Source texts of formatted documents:
::::::::::

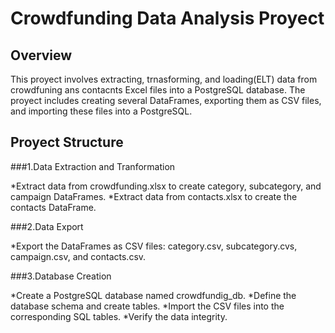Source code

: # Crowdfunding Data Analysis Proyect
## Overview
This proyect involves extracting, trnasforming, and loading(ELT) data from crowdfuning ans contacnts Excel files into a PostgreSQL database. The proyect includes creating several DataFrames, exporting them as CSV files, and importing these files into a PostgreSQL.

## Proyect Structure
###1.Data Extraction and Tranformation

 *Extract data from crowdfunding.xlsx to create category, subcategory, and campaign DataFrames.
 *Extract data from contacts.xlsx to create the contacts DataFrame.
 
###2.Data Export

 *Export the DataFrames as CSV files: category.csv, subcategory.cvs, campaign.csv, and contacts.csv.
 
###3.Database Creation

 *Create a PostgreSQL database named crowdfundig_db.
 *Define the database schema and create tables.
 *Import the CSV files into the corresponding SQL tables.
 *Verify the data integrity.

::::::::::

All of the data above should be transcribed verbatim, with pictures omitted.

→ PROBLEM SOLUTION:
Source code

: # Crowdfunding Data Analysis Proyect
## Overview
This proyect involves extracting, trnasforming, and loading(ELT) data from crowdfuning ans contacnts Excel files into a PostgreSQL database. The proyect includes creating several DataFrames, exporting them as CSV files, and importing these files into a PostgreSQL.

## Proyect Structure
###1.Data Extraction and Tranformation

 *Extract data from crowdfunding.xlsx to create category, subcategory, and campaign DataFrames.
 *Extract data from contacts.xlsx to create the contacts DataFrame.
 
###2.Data Export

 *Export the DataFrames as CSV files: category.csv, subcategory.cvs, campaign.csv, and contacts.csv.
 
###3.Database Creation

 *Create a PostgreSQL database named crowdfundig_db.
 *Define the database schema and create tables.
 *Import the CSV files into the corresponding SQL tables.
 *Verify the data integrity.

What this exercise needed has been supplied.